The year, month, and day columns in the dataset appear to be in an unconventional format. We will need to undertake some fundamental data cleaning on the [time](https://pandas.pydata.org/docs/user_guide/timeseries.html). While more advanced data cleaning techniques will be covered in class, we will focus on basic cleaning for now.

**We need to have only ONE column called** "***date***" **that contains the full date (YYYY-MM-DD), not separated into three columns.**

***Ensure that there are no floating-point values in the date and sort the data from the most recent to the least recent.***

***Remove the old columns and place the new column next to the 'id' column.***


**YOU MAY USE MULTIPLE LINES OF CODE, BUT CAN'T USE LOOPS.**
**Note:** It is alright to have only a **maximum of 12 NaT (Not a Time)s** for some dates that often go further back than the 1600s because the datetime module in Pandas has a limit (unless otherwise guided).

In [62]:
new_df[['year','month','day']]

Unnamed: 0,year,month,day
0,1169,2.0,4.0
3,1888,3.0,13.0
5,1832,11.0,1.0
6,1977,1.0,10.0
8,1779,8.0,8.0
10,1907,8.0,4.0
11,1905,3.0,10.0
12,1986,7.0,24.0
13,1536,3.0,23.0
14,1904,2.0,25.0


In [103]:
t1 = pd.to_datetime(new_df.year,format = '%Y',errors = 'coerce').dt.strftime('%Y')
t2 = pd.to_datetime(new_df.month,format = '%m',errors = 'coerce').dt.strftime('%m')
t3 = pd.to_datetime(new_df.day,format = '%d',errors = 'coerce').dt.strftime('%d')

newDate = pd.to_datetime({'year': t1,'month': t2,'day': t3})


new_df.drop(labels = ['year','month','day'],axis=1,inplace=True)
new_df.insert(loc = 1,column  = 'date', value = newDate).sort_values(by='date')

In [105]:
new_df.head()

Unnamed: 0,id,date,tsunamiEventId,earthquakeEventId,volcanoLocationId,volcanoLocationNewNum,name,country,elevation,morphology,deathsTotal,vei,deaths,totalDeaths
0,1,NaT,2852.0,421.0,10106,211060,Etna,Italy,3357,Stratovolcano,16000.0,,,16000.0
1,4,1888-03-13,1175.0,,50107,251070,Ritter Island,Papua New Guinea,75,Stratovolcano,,2.0,,
2,6,1832-11-01,,,10106,211060,Etna,Italy,3357,Stratovolcano,,2.0,,
3,7,1977-01-10,,,20303,223030,Nyiragongo,"Congo, DRC",3470,Stratovolcano,,1.0,,
4,9,1779-08-08,,,10102,211020,Vesuvius,Italy,1281,Complex volcano,,2.0,,


### **Part 2: Volcanic Matryoshkas  (20 POINTS TOTAL)**

Now, that most of the data has been tidied up.
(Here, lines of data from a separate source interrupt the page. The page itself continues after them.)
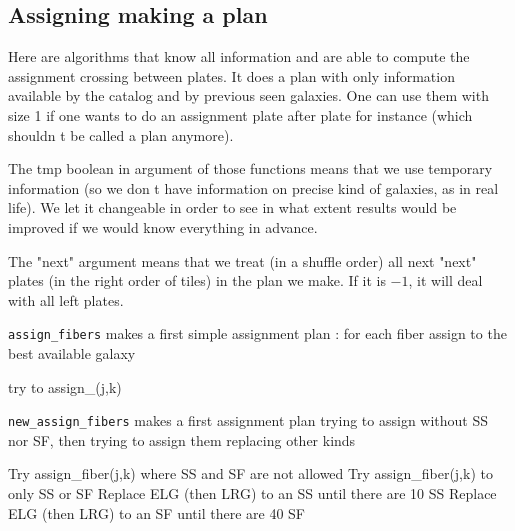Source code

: \documentclass{article}
\begin{document}
\subsection{Assigning making a plan}
Here are algorithms that know all information and are able to compute the assignment crossing between plates. It does a plan with only information available by the catalog and by previous seen galaxies. One can use them with size 1 if one wants to do an assignment plate after plate for instance (which shouldn t be called a plan anymore).

The tmp boolean in argument of those functions means that we use temporary information (so we don t have information on precise kind of galaxies, as in real life). We let it changeable in order to see in what extent results would be improved if we would know everything in advance.

The "next" argument means that we treat (in a shuffle order) all next "next" plates (in the right order of tiles) in the plan we make. If it is $-1$, it will deal with all left plates.

{\tt assign\_fibers} makes a first simple assignment plan : for each fiber assign to the best available galaxy

\begin{algorithm}
	\caption{Assign\_fibers(j0,n)}\label{euclid}
	\begin{algorithmic}[1]
		\State try to assign\_(j,k)
		\EndFor
		\EndFor
	\end{algorithmic}
\end{algorithm}

{\tt new\_assign\_fibers} makes a first assignment plan trying to assign without SS nor SF, then trying to assign them replacing other kinds

\begin{algorithm}
	\caption{New\_assign\_fibers(j0,n)}\label{euclid}
	\begin{algorithmic}[1]
		\State Try assign\_fiber(j,k) where SS and SF are not allowed
		\EndFor
		\State Try assign\_fiber(j,k) to only SS or SF
		\EndFor
		\State Replace ELG (then LRG) to an SS until there are 10 SS
		\EndIf
		\State Replace ELG (then LRG) to an SF until there are 40 SF
		\EndIf
		\EndFor
		\EndFor
	\end{algorithmic}
\end{algorithm}
\end{document}
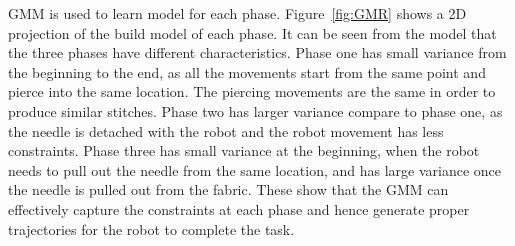 \begin{figure}
\end{figure}

GMM is used to learn model for each phase. Figure~\ref{fig:GMR} shows a 2D projection of the build model of each phase. It can be seen from the model that the three phases have different characteristics. Phase one has small variance from the beginning to the end, as all the movements start from the same point and pierce into the same location. The piercing movements are the same in order to produce similar stitches. Phase two has larger variance compare to phase one, as the needle is detached with the robot and the robot movement has less constraints. Phase three has small variance at the beginning, when the robot needs to pull out the needle from the same location, and has large variance once the needle is pulled out from the fabric. These show that the GMM can effectively capture the constraints at each phase and hence generate proper trajectories for the robot to complete the task.

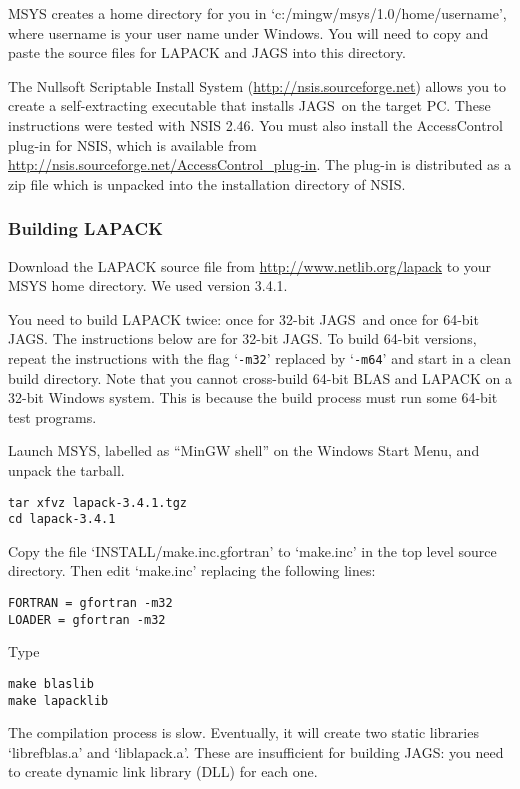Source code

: \documentclass[11pt, a4paper, titlepage]{article}
\newcommand{\JAGS}{\textsf{JAGS}}
\newcommand{\code}[1]{{\bgroup{\normalfont\ttfamily #1}\egroup}}
\newcommand{\samp}[1]{{`\bgroup\normalfont\texttt{#1}'\egroup}}
\newcommand{\file}[1]{{`\normalfont\textsf{#1}'}}
\let\option=\samp
\begin{document}
MSYS creates a home directory for you in
\file{c:/mingw/msys/1.0/home/username}, where \code{username} is
your user name under Windows. You will need to copy and paste the
source files for LAPACK and JAGS into this directory.

The Nullsoft Scriptable Install System
(\url{http://nsis.sourceforge.net}) allows you to create a
self-extracting executable that installs \JAGS\ on the target PC.
These instructions were tested with NSIS 2.46.  You must also install
the AccessControl plug-in for NSIS, which is available from
\url{http://nsis.sourceforge.net/AccessControl_plug-in}. The plug-in
is distributed as a zip file which is unpacked into the installation
directory of NSIS.

\subsubsection{Building LAPACK}

Download the LAPACK source file from
\url{http://www.netlib.org/lapack} to your MSYS home directory. We
used version 3.4.1.

You need to build LAPACK twice: once for 32-bit \JAGS\ and once for
64-bit \JAGS. The instructions below are for 32-bit \JAGS. To build
64-bit versions, repeat the instructions with the flag \option{-m32}
replaced by \option{-m64} and start in a clean build directory.  Note
that you cannot cross-build 64-bit BLAS and LAPACK on a 32-bit Windows
system. This is because the build process must run some 64-bit test
programs.

Launch MSYS, labelled as ``MinGW shell'' on the Windows Start Menu,
and unpack the tarball.
\begin{verbatim}
tar xfvz lapack-3.4.1.tgz
cd lapack-3.4.1
\end{verbatim}
Copy the file \file{INSTALL/make.inc.gfortran} to \file{make.inc} in
the top level source directory.  Then edit \file{make.inc} replacing
the following lines:
\begin{verbatim}
FORTRAN = gfortran -m32
LOADER = gfortran -m32
\end{verbatim}
Type
\begin{verbatim}
make blaslib
make lapacklib 
\end{verbatim}
The compilation process is slow. Eventually, it will create two static
libraries \file{librefblas.a} and \file{liblapack.a}. These are
insufficient for building \JAGS: you need to create dynamic link
library (DLL) for each one.
\end{document}
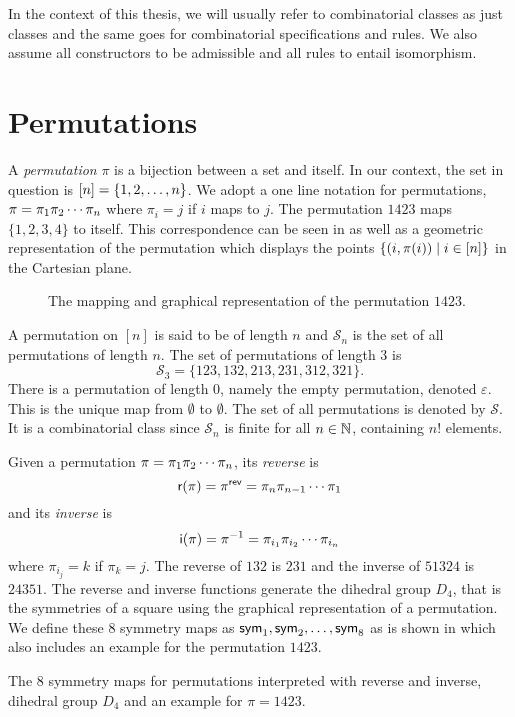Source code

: In the context of this thesis, we will usually refer to combinatorial classes as just classes and the same goes for combinatorial specifications and rules. We also assume all constructors to be admissible and all rules to entail isomorphism. 

\section{Permutations\label{sec:permutations}}
A \emph{permutation} $\pi$ is a bijection between a set and itself. In our context, the set in question is $[n] = \left\{1,2,\dotsc,n\right\}$. We adopt a one line notation for permutations, $\pi = \pi_1 \pi_2 \dotsm \pi_{n}$ where $\pi_i = j$ if $i$ maps to $j$. The permutation $1423$ maps $\{1,2,3,4\}$ to itself. This correspondence can be seen in  as well as a geometric representation of the permutation which displays the points $\left\{(i,\pi(i)) \mid i \in [n]\right\}$ in the Cartesian plane.

\begin{figure}[ht!]
    \centering
    
    \caption{The mapping and graphical representation of the permutation $1423$.}
    \label{fig:perm_example}
\end{figure}

A permutation on $[n]$ is said to be of length $n$ and $\mathcal{S}_n$ is the set of all permutations of length $n$. The set of permutations of length 3 is 
\[
    \mathcal{S}_3 = \{123,132,213,231,312,321\}.
\]
There is a permutation of length $0$, namely the empty permutation, denoted $\varepsilon$. This is the unique map from $\emptyset$ to $\emptyset$. The set of all permutations is denoted by $\mathcal{S}$. It is a combinatorial class since $\mathcal{S}_n$ is finite for all $n\in\mathbb{N}$, containing $n!$ elements.

Given a permutation $\pi = \pi_1 \pi_2 \dotsm \pi_{n}$, its \emph{reverse} is
\[
    \textsf{r}(\pi) = \pi^\textsf{rev} = \pi_{n} \pi_{n - 1} \dotsm \pi_1
\]
and its \emph{inverse} is
\[
    \textsf{i}(\pi) = \pi^{-1} = \pi_{i_1} \pi_{i_2} \dotsm \pi_{i_{n}}
\]
where $\pi_{i_j} = k$ if $\pi_k = j$. The reverse of $132$ is $231$ and the inverse of $51324$ is $24351$. The reverse and inverse functions generate the dihedral group $D_4$, that is the symmetries of a square using the graphical representation of a permutation. We define these 8 symmetry maps as $\textsf{sym}_1,\textsf{sym}_2,\dotsc,\textsf{sym}_8$ as is shown in  which also includes an example for the permutation $1423$.

\begin{table}[ht!]
    \centering
    
    \caption{The 8 symmetry maps for permutations interpreted with reverse and inverse, dihedral group $D_4$ and an example for $\pi=1423$.}
    \label{tab:permsym}
\end{table}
We will organize the data into more sizable pieces of information in order to extract useful information.

**2.1.1:** *(5 points here)*

**Use the groupby function in Pandas to create separate dataframes for each unique country.**

* Each table must only have the columns: 'date' 'country', 'name', and 'vei'

* Sort the dataframe of each country by highest to lowest 'vei'

**You MUST use the groupby function here.**

In [None]:
# REMOVE THIS COMMENT AND ANSWER STARTING HERE

In [109]:
new_df[['date','country','name','vei']].groupby('country')

<pandas.core.groupby.generic.DataFrameGroupBy object at 0x00000223D01879D0>

**2.1.2:** *(5 points here)*

**Using groupby again, print out the maximum 'vei' for each unique country.**

**You MUST use the groupby function here.**

* Print out your results in a format like the following: "Country: {country_name}, Highest VEI: {vei}"

In [118]:
new_df.groupby('country')[['country','vei']].max().reset_index(drop=True).rename(columns = {'vei':'Highest VEI'})

Unnamed: 0,country,Highest VEI
0,Cameroon,
1,Comoros,2.0
2,"Congo, DRC",3.0
3,Ethiopia,2.0
4,Greece,2.0
5,Indonesia,7.0
6,Italy,3.0
7,Japan,5.0
8,New Zealand,1.0
9,Pacific Ocean,4.0


**2.1.3:** *(10 points here)*

Finally, we have ALMOST REACHED THE END!!
Since there is still quite a bit of missing data, we want to make use of what is still available.

A very powerful tool in Python's magnificent collection of libraries is its beautiful graphing tools.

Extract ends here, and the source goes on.